Work instruction =>
For this exercise, repeat the records below exactly and omit every picture.

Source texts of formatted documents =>
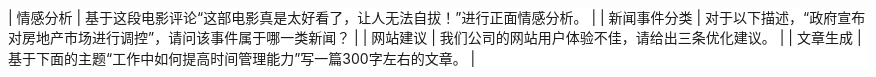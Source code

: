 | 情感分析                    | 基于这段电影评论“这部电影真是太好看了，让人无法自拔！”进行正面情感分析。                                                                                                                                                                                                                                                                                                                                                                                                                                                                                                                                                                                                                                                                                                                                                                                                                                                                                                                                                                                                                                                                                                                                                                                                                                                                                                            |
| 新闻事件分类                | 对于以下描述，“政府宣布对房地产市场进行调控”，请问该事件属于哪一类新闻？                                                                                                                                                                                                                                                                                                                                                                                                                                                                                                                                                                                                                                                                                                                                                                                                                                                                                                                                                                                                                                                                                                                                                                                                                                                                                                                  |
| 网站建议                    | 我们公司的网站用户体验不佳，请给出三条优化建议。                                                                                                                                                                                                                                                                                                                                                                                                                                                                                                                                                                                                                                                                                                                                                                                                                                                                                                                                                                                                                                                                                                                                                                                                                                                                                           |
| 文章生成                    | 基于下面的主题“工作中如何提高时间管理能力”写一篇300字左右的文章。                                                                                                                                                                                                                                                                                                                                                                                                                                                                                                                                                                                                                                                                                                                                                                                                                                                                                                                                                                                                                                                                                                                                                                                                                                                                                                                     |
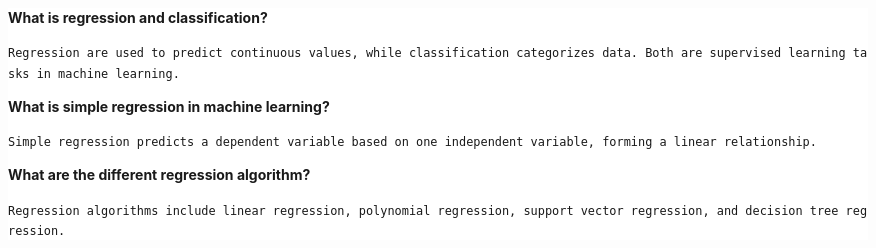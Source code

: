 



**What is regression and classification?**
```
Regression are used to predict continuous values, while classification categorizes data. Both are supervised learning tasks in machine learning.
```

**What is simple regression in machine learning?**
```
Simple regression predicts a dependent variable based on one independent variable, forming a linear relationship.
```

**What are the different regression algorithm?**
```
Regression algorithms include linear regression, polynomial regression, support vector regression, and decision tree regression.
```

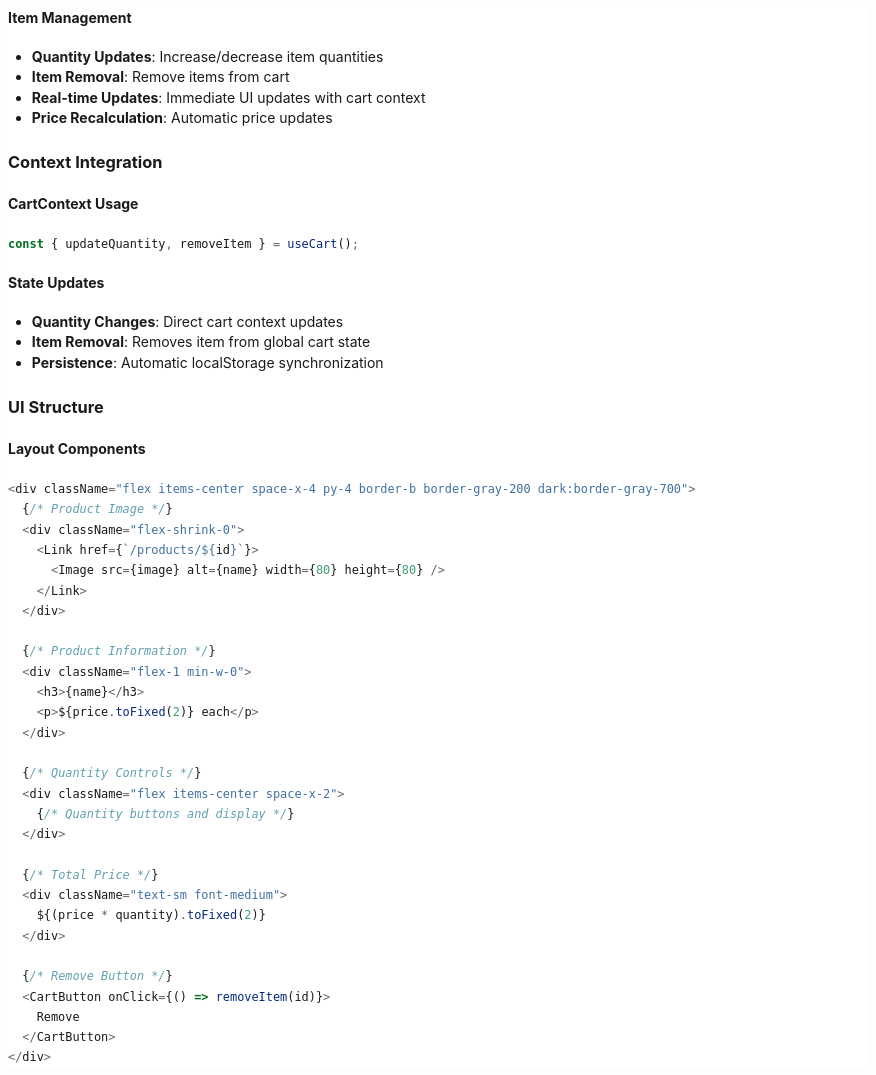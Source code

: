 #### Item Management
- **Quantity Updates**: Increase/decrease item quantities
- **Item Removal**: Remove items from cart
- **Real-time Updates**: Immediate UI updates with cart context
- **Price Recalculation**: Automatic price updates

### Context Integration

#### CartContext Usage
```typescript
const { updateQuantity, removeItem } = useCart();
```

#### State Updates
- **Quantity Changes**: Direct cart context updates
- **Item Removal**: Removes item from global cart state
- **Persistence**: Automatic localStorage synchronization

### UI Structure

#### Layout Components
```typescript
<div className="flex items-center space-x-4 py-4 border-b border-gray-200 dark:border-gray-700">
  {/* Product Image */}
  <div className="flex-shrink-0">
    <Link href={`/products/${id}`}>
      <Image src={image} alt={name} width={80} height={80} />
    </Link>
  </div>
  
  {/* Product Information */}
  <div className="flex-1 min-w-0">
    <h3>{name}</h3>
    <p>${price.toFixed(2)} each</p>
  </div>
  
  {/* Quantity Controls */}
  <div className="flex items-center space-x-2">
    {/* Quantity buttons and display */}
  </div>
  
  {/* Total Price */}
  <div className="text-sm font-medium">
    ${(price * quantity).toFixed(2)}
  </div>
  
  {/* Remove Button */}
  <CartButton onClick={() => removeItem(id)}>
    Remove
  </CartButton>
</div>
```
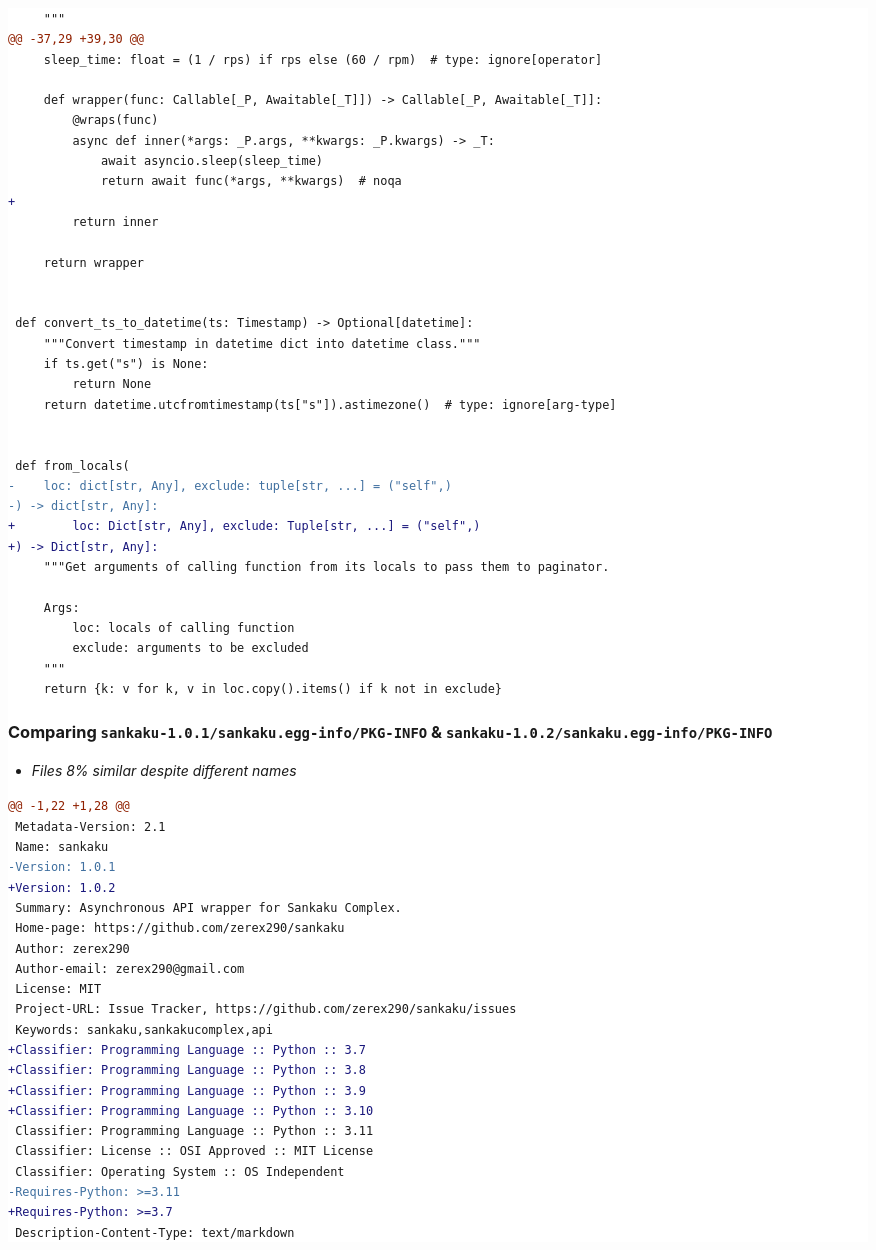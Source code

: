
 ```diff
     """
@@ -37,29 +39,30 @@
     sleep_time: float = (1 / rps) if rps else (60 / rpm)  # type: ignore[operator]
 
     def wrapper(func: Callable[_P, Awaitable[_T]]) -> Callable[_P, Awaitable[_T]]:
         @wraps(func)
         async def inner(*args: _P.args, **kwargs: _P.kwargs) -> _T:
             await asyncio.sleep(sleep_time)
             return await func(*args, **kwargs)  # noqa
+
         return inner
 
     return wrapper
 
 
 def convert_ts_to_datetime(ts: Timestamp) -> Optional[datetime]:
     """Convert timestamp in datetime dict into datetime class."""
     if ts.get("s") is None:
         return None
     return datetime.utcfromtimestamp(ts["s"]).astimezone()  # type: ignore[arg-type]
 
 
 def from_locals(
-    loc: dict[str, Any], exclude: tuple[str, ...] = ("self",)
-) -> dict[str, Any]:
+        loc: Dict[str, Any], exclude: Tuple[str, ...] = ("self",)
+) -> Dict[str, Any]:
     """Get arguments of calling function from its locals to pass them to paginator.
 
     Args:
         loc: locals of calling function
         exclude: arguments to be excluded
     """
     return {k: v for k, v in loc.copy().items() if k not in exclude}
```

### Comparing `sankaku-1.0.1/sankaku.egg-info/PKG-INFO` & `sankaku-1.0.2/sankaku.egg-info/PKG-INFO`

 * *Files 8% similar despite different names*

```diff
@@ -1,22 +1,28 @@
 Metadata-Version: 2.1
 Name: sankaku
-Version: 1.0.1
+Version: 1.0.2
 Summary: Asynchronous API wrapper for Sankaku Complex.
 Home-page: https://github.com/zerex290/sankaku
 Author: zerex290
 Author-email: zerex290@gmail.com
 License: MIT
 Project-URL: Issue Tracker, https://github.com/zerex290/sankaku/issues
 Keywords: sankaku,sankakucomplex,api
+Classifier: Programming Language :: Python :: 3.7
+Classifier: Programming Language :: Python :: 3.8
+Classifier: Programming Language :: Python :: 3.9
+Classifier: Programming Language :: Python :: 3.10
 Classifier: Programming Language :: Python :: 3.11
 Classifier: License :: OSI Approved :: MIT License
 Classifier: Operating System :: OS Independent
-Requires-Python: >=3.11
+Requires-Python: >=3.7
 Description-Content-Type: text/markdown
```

Solution to the problem =>
Source code

: | 情感分析                    | 基于这段电影评论“这部电影真是太好看了，让人无法自拔！”进行正面情感分析。                                                                                                                                                                                                                                                                                                                                                                                                                                                                                                                                                                                                                                                                                                                                                                                                                                                                                                                                                                                                                                                                                                                                                                                                                                                                                                            |
| 新闻事件分类                | 对于以下描述，“政府宣布对房地产市场进行调控”，请问该事件属于哪一类新闻？                                                                                                                                                                                                                                                                                                                                                                                                                                                                                                                                                                                                                                                                                                                                                                                                                                                                                                                                                                                                                                                                                                                                                                                                                                                                                                                  |
| 网站建议                    | 我们公司的网站用户体验不佳，请给出三条优化建议。                                                                                                                                                                                                                                                                                                                                                                                                                                                                                                                                                                                                                                                                                                                                                                                                                                                                                                                                                                                                                                                                                                                                                                                                                                                                                           |
| 文章生成                    | 基于下面的主题“工作中如何提高时间管理能力”写一篇300字左右的文章。                                                                                                                                                                                                                                                                                                                                                                                                                                                                                                                                                                                                                                                                                                                                                                                                                                                                                                                                                                                                                                                                                                                                                                                                                                                                                                                     |
Source code

: 



**What is regression and classification?**
```
Regression are used to predict continuous values, while classification categorizes data. Both are supervised learning tasks in machine learning.
```

**What is simple regression in machine learning?**
```
Simple regression predicts a dependent variable based on one independent variable, forming a linear relationship.
```

**What are the different regression algorithm?**
```
Regression algorithms include linear regression, polynomial regression, support vector regression, and decision tree regression.
```

Source code

: #### Item Management
- **Quantity Updates**: Increase/decrease item quantities
- **Item Removal**: Remove items from cart
- **Real-time Updates**: Immediate UI updates with cart context
- **Price Recalculation**: Automatic price updates

### Context Integration

#### CartContext Usage
```typescript
const { updateQuantity, removeItem } = useCart();
```

#### State Updates
- **Quantity Changes**: Direct cart context updates
- **Item Removal**: Removes item from global cart state
- **Persistence**: Automatic localStorage synchronization

### UI Structure

#### Layout Components
```typescript
<div className="flex items-center space-x-4 py-4 border-b border-gray-200 dark:border-gray-700">
  {/* Product Image */}
  <div className="flex-shrink-0">
    <Link href={`/products/${id}`}>
      <Image src={image} alt={name} width={80} height={80} />
    </Link>
  </div>
  
  {/* Product Information */}
  <div className="flex-1 min-w-0">
    <h3>{name}</h3>
    <p>${price.toFixed(2)} each</p>
  </div>
  
  {/* Quantity Controls */}
  <div className="flex items-center space-x-2">
    {/* Quantity buttons and display */}
  </div>
  
  {/* Total Price */}
  <div className="text-sm font-medium">
    ${(price * quantity).toFixed(2)}
  </div>
  
  {/* Remove Button */}
  <CartButton onClick={() => removeItem(id)}>
    Remove
  </CartButton>
</div>
```
Source code

:
 ```diff
     """
@@ -37,29 +39,30 @@
     sleep_time: float = (1 / rps) if rps else (60 / rpm)  # type: ignore[operator]
 
     def wrapper(func: Callable[_P, Awaitable[_T]]) -> Callable[_P, Awaitable[_T]]:
         @wraps(func)
         async def inner(*args: _P.args, **kwargs: _P.kwargs) -> _T:
             await asyncio.sleep(sleep_time)
             return await func(*args, **kwargs)  # noqa
+
         return inner
 
     return wrapper
 
 
 def convert_ts_to_datetime(ts: Timestamp) -> Optional[datetime]:
     """Convert timestamp in datetime dict into datetime class."""
     if ts.get("s") is None:
         return None
     return datetime.utcfromtimestamp(ts["s"]).astimezone()  # type: ignore[arg-type]
 
 
 def from_locals(
-    loc: dict[str, Any], exclude: tuple[str, ...] = ("self",)
-) -> dict[str, Any]:
+        loc: Dict[str, Any], exclude: Tuple[str, ...] = ("self",)
+) -> Dict[str, Any]:
     """Get arguments of calling function from its locals to pass them to paginator.
 
     Args:
         loc: locals of calling function
         exclude: arguments to be excluded
     """
     return {k: v for k, v in loc.copy().items() if k not in exclude}
```

### Comparing `sankaku-1.0.1/sankaku.egg-info/PKG-INFO` & `sankaku-1.0.2/sankaku.egg-info/PKG-INFO`

 * *Files 8% similar despite different names*

```diff
@@ -1,22 +1,28 @@
 Metadata-Version: 2.1
 Name: sankaku
-Version: 1.0.1
+Version: 1.0.2
 Summary: Asynchronous API wrapper for Sankaku Complex.
 Home-page: https://github.com/zerex290/sankaku
 Author: zerex290
 Author-email: zerex290@gmail.com
 License: MIT
 Project-URL: Issue Tracker, https://github.com/zerex290/sankaku/issues
 Keywords: sankaku,sankakucomplex,api
+Classifier: Programming Language :: Python :: 3.7
+Classifier: Programming Language :: Python :: 3.8
+Classifier: Programming Language :: Python :: 3.9
+Classifier: Programming Language :: Python :: 3.10
 Classifier: Programming Language :: Python :: 3.11
 Classifier: License :: OSI Approved :: MIT License
 Classifier: Operating System :: OS Independent
-Requires-Python: >=3.11
+Requires-Python: >=3.7
 Description-Content-Type: text/markdown
```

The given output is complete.